Yesterday I guess dad spent ten minutes knocking on my front door but I was in my bedroom watching something on the computer so I didn’t hear the door, wasn’t til I saw a flood of sunlight outside my door that I realized someone had opened the front door and come inside. He immediately started bitching at me for ‘being on that fuckin’ computer’ and making him wait and not being able to hear him and WHEN ARE YOU GONNA CLEAN UP YOUR YARD? Never mind we just had a fucking ice storm so everything’s frozen to the ground, he isn’t the landlord, he isn’t even on the town board, so how I keep my yard is none of his fucking business. He totally triggered me for the day so instead of getting anything accomplished, I remained in my room in front of the computer, trying to think if there’s any way out of this neverending dramapukefest called my damned family.

And out of Armpit. They jacked up my internet bill via the usual excuse ‘state fees and federal fees’, now I get a notice saying I can’t pay my ridiculously high water bill in cash, has to be check or money order. Well I do internet banking so it’s cash or debit or spending $1.25 for a money order. Which I already do to pay the landlord to the tune of $17 a year, now that will double since I have to get a money order to pay the water bill. What the fuck, if you’re not gonna take cash, at least be set up for digital transaction, you backwater Deliverance motherfuckers. I swear the 8 months we have been here I’ve gone through every stage of grief, including acceptance, but I DON’T FUCKING ACCEPT IT. My kid hates it here, hates their school system, I hate being so close to my dad but moving back to town isn’t an option (and dad already said if we leave Armpit, he and stepmom won’t help us move, how’s that for controlling and spiteful>). What I need is a way OUT of this entire damn state. It’s giving me PTSD daily.

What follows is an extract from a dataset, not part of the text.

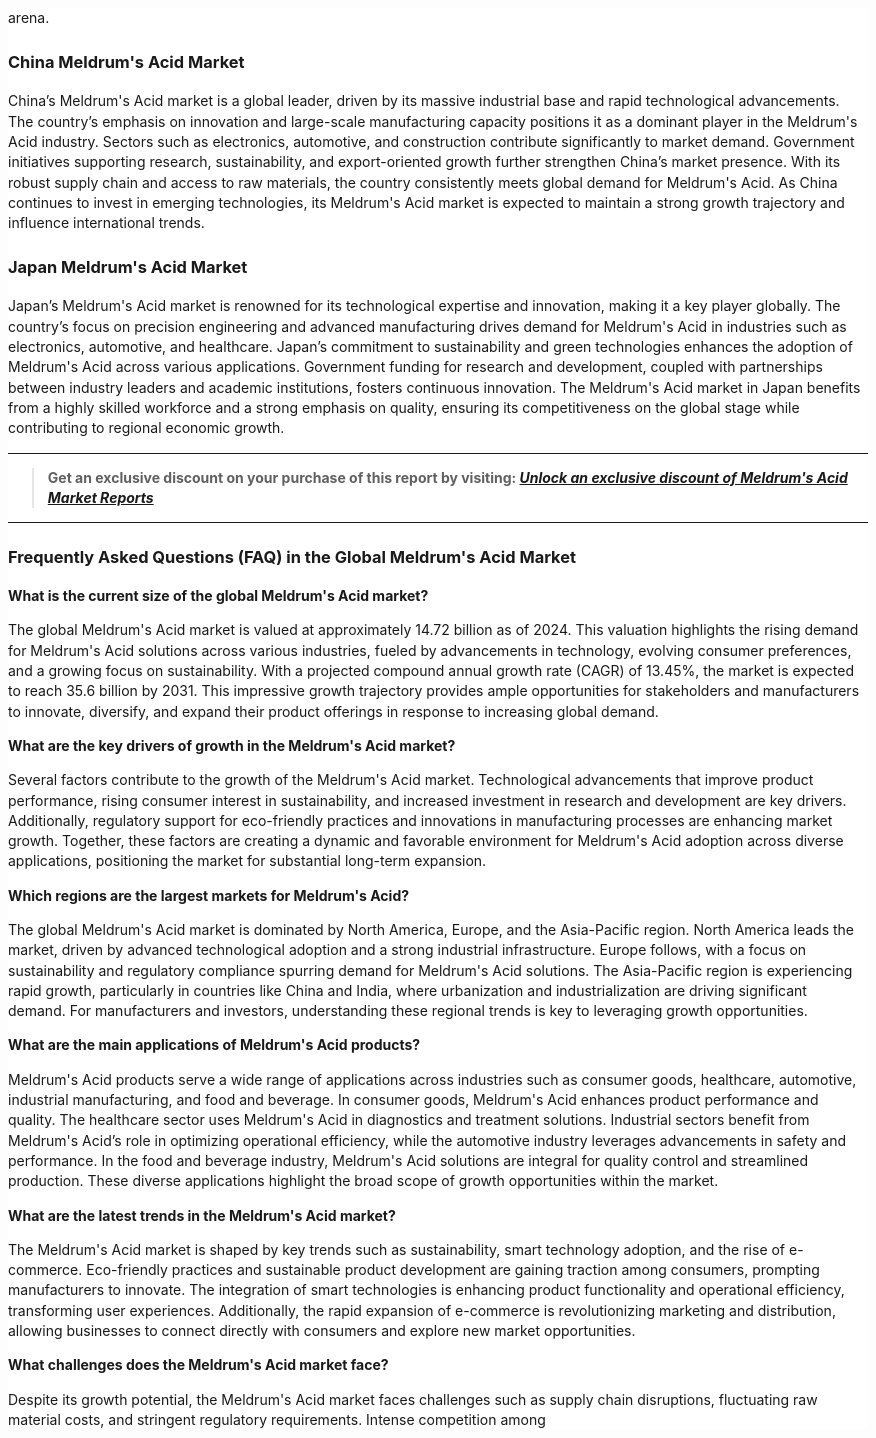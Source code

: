 arena.</p><h3>China Meldrum's Acid Market</h3><p>China&rsquo;s Meldrum's Acid market is a global leader, driven by its massive industrial base and rapid technological advancements. The country&rsquo;s emphasis on innovation and large-scale manufacturing capacity positions it as a dominant player in the Meldrum's Acid industry. Sectors such as electronics, automotive, and construction contribute significantly to market demand. Government initiatives supporting research, sustainability, and export-oriented growth further strengthen China&rsquo;s market presence. With its robust supply chain and access to raw materials, the country consistently meets global demand for Meldrum's Acid. As China continues to invest in emerging technologies, its Meldrum's Acid market is expected to maintain a strong growth trajectory and influence international trends.</p><h3>Japan Meldrum's Acid Market</h3><p>Japan&rsquo;s Meldrum's Acid market is renowned for its technological expertise and innovation, making it a key player globally. The country&rsquo;s focus on precision engineering and advanced manufacturing drives demand for Meldrum's Acid in industries such as electronics, automotive, and healthcare. Japan&rsquo;s commitment to sustainability and green technologies enhances the adoption of Meldrum's Acid across various applications. Government funding for research and development, coupled with partnerships between industry leaders and academic institutions, fosters continuous innovation. The Meldrum's Acid market in Japan benefits from a highly skilled workforce and a strong emphasis on quality, ensuring its competitiveness on the global stage while contributing to regional economic growth.</p><hr /><blockquote><p><strong>Get an exclusive discount on your purchase of this report by visiting: <em><a href="://marketresearchpulse.com/ask-for-discount/24882?utm_source=Github&amp;utm_medium=027">Unlock an exclusive discount of Meldrum's Acid Market Reports</a></em>&nbsp;</strong></p></blockquote><hr /><h3>Frequently Asked Questions (FAQ) in the Global Meldrum's Acid Market</h3><p><strong>What is the current size of the global Meldrum's Acid market?</strong></p><p>The global Meldrum's Acid market is valued at approximately 14.72 billion as of 2024. This valuation highlights the rising demand for Meldrum's Acid solutions across various industries, fueled by advancements in technology, evolving consumer preferences, and a growing focus on sustainability. With a projected compound annual growth rate (CAGR) of 13.45%, the market is expected to reach 35.6 billion by 2031. This impressive growth trajectory provides ample opportunities for stakeholders and manufacturers to innovate, diversify, and expand their product offerings in response to increasing global demand.</p><p><strong>What are the key drivers of growth in the Meldrum's Acid market?</strong></p><p>Several factors contribute to the growth of the Meldrum's Acid market. Technological advancements that improve product performance, rising consumer interest in sustainability, and increased investment in research and development are key drivers. Additionally, regulatory support for eco-friendly practices and innovations in manufacturing processes are enhancing market growth. Together, these factors are creating a dynamic and favorable environment for Meldrum's Acid adoption across diverse applications, positioning the market for substantial long-term expansion.</p><p><strong>Which regions are the largest markets for Meldrum's Acid?</strong></p><p>The global Meldrum's Acid market is dominated by North America, Europe, and the Asia-Pacific region. North America leads the market, driven by advanced technological adoption and a strong industrial infrastructure. Europe follows, with a focus on sustainability and regulatory compliance spurring demand for Meldrum's Acid solutions. The Asia-Pacific region is experiencing rapid growth, particularly in countries like China and India, where urbanization and industrialization are driving significant demand. For manufacturers and investors, understanding these regional trends is key to leveraging growth opportunities.</p><p><strong>What are the main applications of Meldrum's Acid products?</strong></p><p>Meldrum's Acid products serve a wide range of applications across industries such as consumer goods, healthcare, automotive, industrial manufacturing, and food and beverage. In consumer goods, Meldrum's Acid enhances product performance and quality. The healthcare sector uses Meldrum's Acid in diagnostics and treatment solutions. Industrial sectors benefit from Meldrum's Acid&rsquo;s role in optimizing operational efficiency, while the automotive industry leverages advancements in safety and performance. In the food and beverage industry, Meldrum's Acid solutions are integral for quality control and streamlined production. These diverse applications highlight the broad scope of growth opportunities within the market.</p><p><strong>What are the latest trends in the Meldrum's Acid market?</strong></p><p>The Meldrum's Acid market is shaped by key trends such as sustainability, smart technology adoption, and the rise of e-commerce. Eco-friendly practices and sustainable product development are gaining traction among consumers, prompting manufacturers to innovate. The integration of smart technologies is enhancing product functionality and operational efficiency, transforming user experiences. Additionally, the rapid expansion of e-commerce is revolutionizing marketing and distribution, allowing businesses to connect directly with consumers and explore new market opportunities.</p><p><strong>What challenges does the Meldrum's Acid market face?</strong></p><p>Despite its growth potential, the Meldrum's Acid market faces challenges such as supply chain disruptions, fluctuating raw material costs, and stringent regulatory requirements. Intense competition among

Okay, so I went a bit off topic but hey, at least you know you’re on the right blog. If I stayed on topic, well, that wouldn’t be Morgueticia.

A heartfelt thanks to those who have joined us on our Amazon wish list. Like I said, you can find items similar cheaper I am sure, but I was just trying to get the list made up and my kid went a little nutsy with the toys but…Yeah. Even one item from our list gives me more money to put gas in the car since the fundraiser has stalled. We aren’t asking for stuff we don’t already have or need. we have food. We have clothing (mostly). But I’m going to have to make a dozen trips to town this December and that adds up so even if you’re against giving to donation funds, a gas station card works just the same. And hey, if anyone reading this knows a private detective who works for free and will hunt down the donor and get his ass paying support again, by all means, please do. The man is a neverending source of heartbreak for my daughter and he’s not even in her life, by his own choice, but his actions affect her in ways he can’t comprehend. I hope Santa leaves him a lump of coal.

But yeah, PTSD has a new face, new causes, and it’s not a contest over who has it worst. We all have our scars that impact our daily functioning over and over again. But we keep fighting it and keep trying to survive and for me…I keep hoping one day I will find the person strong enough to handle me and all my damage and accept that there’s beauty inside that damaged vessel and a very good heart.

Ya know, when I’m not feeling the urge to throat punch people or stab them in the eye with a spork.